Amtrak’s Empire Builder makes seven stops between MSP and MOT: St. Cloud (SCD), Staples (SPL), Detroit Lakes (DLK), Fargo (FAR), Grand Forks (GFK), Devils Lake, and Rugby. It takes 10 hours 9 minutes, but it’s overnight both ways so you can hopefully sleep through the trip. By car, it’s 7 hours 46 minutes nonstop - figure something more like 9 hours with a couple half-hour stops and a quick gas break, but you’d have some fatigue at the end.

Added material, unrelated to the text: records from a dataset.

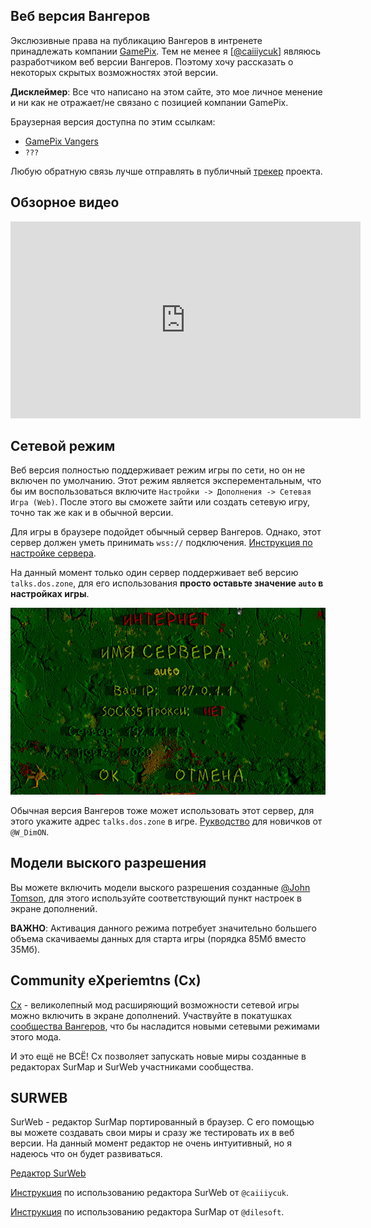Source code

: ## Веб версия Вангеров

Экслюзивные права на публикацию Вангеров в интренете принадлежать компании [GamePix](https://gamepix.com). Тем не менее
я [[@caiiiycuk](mailto:caiiiycuk@gmail.com)] являюсь разработчиком веб версии Вангеров. Поэтому хочу рассказать о некоторых
скрытых возможностях этой версии.

**Дисклеймер**: Все что написано на этом сайте, это мое личное менение и ни как не отражает/не связано с позицией компании GamePix.

Браузерная версия доступна по этим ссылкам:
* [GamePix Vangers](https://gamepix.com/play/vangers)
* `???`

Любую обратную связь лучше отправлять в публичный [трекер](https://github.com/caiiiycuk/vangers-web/issues) проекта.

## Обзорное видео

<iframe width="560" height="315" src="https://www.youtube.com/embed/8z0AY2N9SLk" title="YouTube video player" frameborder="0" allow="accelerometer; autoplay; clipboard-write; encrypted-media; gyroscope; picture-in-picture" allowfullscreen></iframe>

## Сетевой режим

Веб версия полностью поддерживает режим игры по сети, но он не включен по умолчанию. Этот режим является эксперементальным,
что бы им воспользоваться включите `Настройки -> Дополнения -> Сетевая Игра (Web)`. После этого вы сможете зайти или создать сетевую
игру, точно так же как и в обычной версии.

Для игры в браузере подойдет обычный сервер Вангеров. Однако, этот сервер должен уметь принимать `wss://` подключения.
[Инструкция по настройке сервера](https://github.com/KranX/Vangers/wiki/Starting-up-server-compatible-with-web-&-native-versions).

На данный момент только один сервер поддерживает веб версию `talks.dos.zone`, для его использования **просто оставьте значение `auto` в
настройках игры**.

![auto](assets/net-auto.jpg)

Обычная версия Вангеров тоже может использовать этот сервер, для этого укажите адрес `talks.dos.zone` в игре.
[Рукводство](https://dmitriy-tolkunov.medium.com/multiplayer-vangers-c6cd3b9bee0f) для новичков от `@W_DimON`.

## Модели выского разрешения

Вы можете включить модели выского разрешения созданные [@John Tomson](https://vk.com/jtttfwtd?w=wall-192086280_321), для этого используйте
соответствующий пункт настроек в экране дополнений.

**ВАЖНО**: Активация данного режима потребует значительно большего объема скачиваемы данных для старта игры (порядка 85Мб вместо 35Мб).

## Community eXperiemtns (Cx)

[Cx](https://github.com/Aidoneus/Vangers) - великолепный мод расширяющий возможности сетевой игры можно включить в экране дополнений. Участвуйте в покатушках [сообщества Вангеров](https://t.me/vangers), что бы насладится новыми сетевыми режимами этого мода.

И это ещё не ВСЁ! Cx позволяет запускать новые миры созданные в редакторах SurMap и SurWeb участниками сообщества. 


## SURWEB

SurWeb - редактор SurMap портированный в браузер. С его помощью вы можете создавать свои миры и сразу же тестировать их в веб версии. На данный
момент редактор не очень интуитивный, но я надеюсь что он будет развиваться.

[Редактор SurWeb](https://caiiiycuk.github.io/vangers-web/surweb/index.html)

[Инструкция](https://youtu.be/8z0AY2N9SLk?t=322) по использованию редактора SurWeb от `@caiiiycuk`.

[Инструкция](https://youtu.be/YzZesk81SnQ) по использованию редактора SurMap от `@dilesoft`.
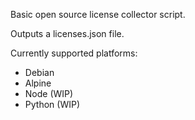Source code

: Basic open source license collector script.

Outputs a licenses.json file.

Currently supported platforms:
* Debian
* Alpine
* Node (WIP)
* Python (WIP)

For a local, you’d have to add a lot of stops. Every little burg would want one, especially if they had an existing depot. I’m also assuming you mean this to be a way-freight or at least have a lot of less-than-carload freight. So, let’s say that instead of just those seven, we have these twenty-seven:
St. Paul Union Depot
Minneapolis U of M (behind TCF Stadium)
Fridley (Northstar Commuter Rail)
Anoka (Northstar)
Elk River (Northstar)
Big Lake (Northstar)
Becker
Clear Lake
St. Cloud
Rice
Little Falls
Staples
Wadena
Pelham/New York Mills
Detroit Lakes
Hawley/Glyndon
Moorhead
Fargo
Hillsboro
Grand Forks
Emerado/Grand Forks AFB
Larimore
Michigan/Lakota
Devils Lake
Leeds
Rugby
Towner
Granville
Minot
Let’s say two-thirds of them also have a forklift handy for LCL palletized freight, and that on any one trip about 1/3 of the enroute stations are either shipping or receiving at least one pallet. From firsthand experience, if you are ready with the forklift when a truck comes and the pallet is ready, it only takes seconds to pick and pull it. But, figure it takes more like ten minutes to go get the forklift warmed up (probably more in North Dakota in January), unstrap the necessary pallet, shuffle around the other pallets with a pallet jack, pull the pallet off the truck (or baggage car) and fill out the receiving paperwork while the conductor straps down the pallet you just loaded for shipment. Maybe closer to five for an experienced forklift jockey, maybe more like twenty if the lift gets stuck on ice or they need to pull more pallets than expected. You’re also assuming you have at least a truck, shed, or trailer where you can stash the received pallet, because otherwise you’re stuck outside with a shipment of congealed paint at -40° until your truck comes.
Long story short, figure that 10 hour train ride to be at least 13 with a minimal 1 minute stop at each station, but far more if there’s freight at each one.